Negli ultimi giorni ha detto la propria – nel dibattito tra le forze politiche locali innestato dal manifesto dell’UDC critico nei confronti dell’operato delle altre componenti della maggioranza che sostiene l’Amministrazione – anche il “Popolo della Libertà”, acronimicamente PDL, con un manifesto nel quale il testo è sormontato dal logo della predetta formazione politica.

Il manifesto in questione, redatto in un trito politichese di non eccelso livello, si caratterizza per l’evidente contradditorietà: da un lato si ammette che qualcosa non funziona come dovrebbe, poiché si parla della “attuale fase di stallo amministrativo” e di non meglio determinate “problematiche in atto“, così implicitamente riconoscendo una almeno parziale fondatezza delle pregresse prese di posizione delle altre forze politiche (in punto di diagnosi della situazione di fatto, anche se non di terapia), dall’altro le si critica con asserzioni del tutto generiche, menzionando “crisi di nervi” nel titolo con evidente riferimento a quelle prese di posizione, affermando che esse sono idonee a determinare tra i cittadini confusione e sfiducia nelle forze politiche locali (come se non potessero esistere situazioni nelle quali è giustificato l’insorgere di sentimenti di sfiducia nelle forze politiche, locali o meno) e rimettendosi alla “responsabilità e capacità dei cittadini di leggere fra le righe” di strumentali ricostruzioni e di fantasiose soluzioni proposte.
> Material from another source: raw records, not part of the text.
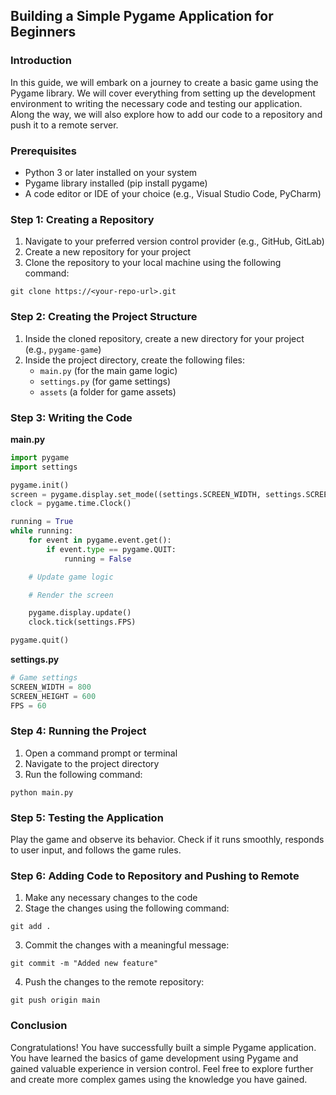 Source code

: ## Building a Simple Pygame Application for Beginners

### Introduction

In this guide, we will embark on a journey to create a basic game using the Pygame library. We will cover everything from setting up the development environment to writing the necessary code and testing our application. Along the way, we will also explore how to add our code to a repository and push it to a remote server.

### Prerequisites

- Python 3 or later installed on your system
- Pygame library installed (pip install pygame)
- A code editor or IDE of your choice (e.g., Visual Studio Code, PyCharm)

### Step 1: Creating a Repository

1. Navigate to your preferred version control provider (e.g., GitHub, GitLab)
2. Create a new repository for your project
3. Clone the repository to your local machine using the following command:
```
git clone https://<your-repo-url>.git
```

### Step 2: Creating the Project Structure

1. Inside the cloned repository, create a new directory for your project (e.g., `pygame-game`)
2. Inside the project directory, create the following files:
   - `main.py` (for the main game logic)
   - `settings.py` (for game settings)
   - `assets` (a folder for game assets)

### Step 3: Writing the Code

**main.py**

```python
import pygame
import settings

pygame.init()
screen = pygame.display.set_mode((settings.SCREEN_WIDTH, settings.SCREEN_HEIGHT))
clock = pygame.time.Clock()

running = True
while running:
    for event in pygame.event.get():
        if event.type == pygame.QUIT:
            running = False

    # Update game logic

    # Render the screen

    pygame.display.update()
    clock.tick(settings.FPS)

pygame.quit()
```

**settings.py**

```python
# Game settings
SCREEN_WIDTH = 800
SCREEN_HEIGHT = 600
FPS = 60
```

### Step 4: Running the Project

1. Open a command prompt or terminal
2. Navigate to the project directory
3. Run the following command:
```
python main.py
```

### Step 5: Testing the Application

Play the game and observe its behavior. Check if it runs smoothly, responds to user input, and follows the game rules.

### Step 6: Adding Code to Repository and Pushing to Remote

1. Make any necessary changes to the code
2. Stage the changes using the following command:
```
git add .
```
3. Commit the changes with a meaningful message:
```
git commit -m "Added new feature"
```
4. Push the changes to the remote repository:
```
git push origin main
```

### Conclusion

Congratulations! You have successfully built a simple Pygame application. You have learned the basics of game development using Pygame and gained valuable experience in version control. Feel free to explore further and create more complex games using the knowledge you have gained. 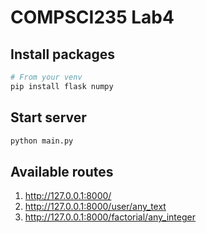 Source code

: # COMPSCI235 Lab4

## Install packages

```bash
# From your venv
pip install flask numpy
```

## Start server

```bash
python main.py
```

## Available routes

1. http://127.0.0.1:8000/
1. http://127.0.0.1:8000/user/any_text
2. http://127.0.0.1:8000/factorial/any_integer

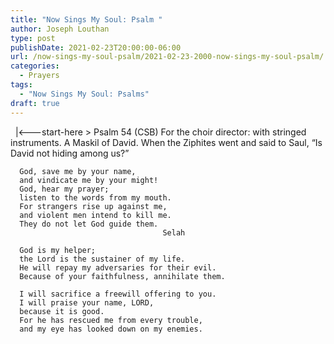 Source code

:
 ```yaml
---
title: "Now Sings My Soul: Psalm "
author: Joseph Louthan
type: post
publishDate: 2021-02-23T20:00:00-06:00
url: /now-sings-my-soul-psalm/2021-02-23-2000-now-sings-my-soul-psalm/
categories:
  - Prayers
tags:
  - "Now Sings My Soul: Psalms"
draft: true
---
```

<div style="font-variant: small-caps;">

</div>
&nbsp;
    |<---start-here
> Psalm 54 (CSB) For the choir director: with stringed instruments. A Maskil of David. When the Ziphites went and said to Saul, “Is David not hiding among us?” 

      God, save me by your name, 
      and vindicate me by your might! 
      God, hear my prayer; 
      listen to the words from my mouth. 
      For strangers rise up against me, 
      and violent men intend to kill me. 
      They do not let God guide them. 
                                      Selah 

      God is my helper; 
      the Lord is the sustainer of my life. 
      He will repay my adversaries for their evil. 
      Because of your faithfulness, annihilate them. 

      I will sacrifice a freewill offering to you. 
      I will praise your name, LORD, 
      because it is good. 
      For he has rescued me from every trouble, 
      and my eye has looked down on my enemies.
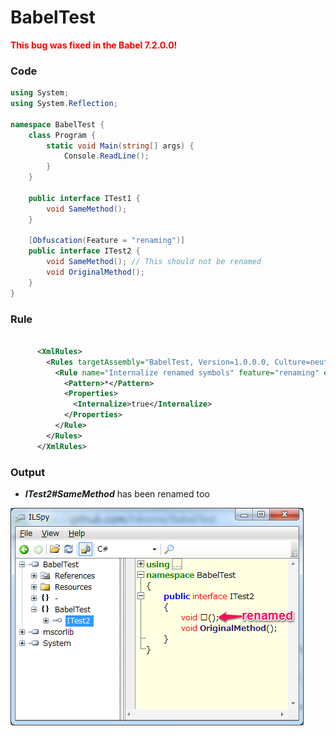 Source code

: BabelTest
=========

<font color='red'>**This bug was fixed in the Babel 7.2.0.0!**</font>

### Code

```c#
using System;
using System.Reflection;

namespace BabelTest {
    class Program {
        static void Main(string[] args) {
            Console.ReadLine();
        }
    }

    public interface ITest1 {
        void SameMethod();
    }

    [Obfuscation(Feature = "renaming")]
    public interface ITest2 {
        void SameMethod(); // This should not be renamed
        void OriginalMethod();
    }
}

```

### Rule

```xml

      <XmlRules>
        <Rules targetAssembly="BabelTest, Version=1.0.0.0, Culture=neutral, PublicKeyToken=null">
          <Rule name="Internalize renamed symbols" feature="renaming" exclude="false">
            <Pattern>*</Pattern>
            <Properties>
              <Internalize>true</Internalize>
            </Properties>
          </Rule>
        </Rules>
      </XmlRules>
```

### Output

* ___ITest2#SameMethod___ has been renamed too

![image](/BabelTest.png)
Quest’ultimo passaggio ripropone un espediente assai frequente nella dialettica politica: non si replica con argomentazioni di merito, ma si impiega un avvolgimento retorico di parole (“confidiamo nella responsabilità e nella capacità dei cittadini di leggere tra le righe ecc.”), con il quale ci si dispensa da qualsiasi accenno di concreta dimostrazione delle asserite “strumentalità” e “fantasiosità” degli altrui punti di vista.

Il manifesto si chiude annunciando che dal PDL sarà promosso un ciclo d’incontri politico-amministrativi tra il proprio e ciascuno degli altri gruppi consiliari, al fine di superare quella che viene appunto definita l’attuale situazione di stallo amministrativo.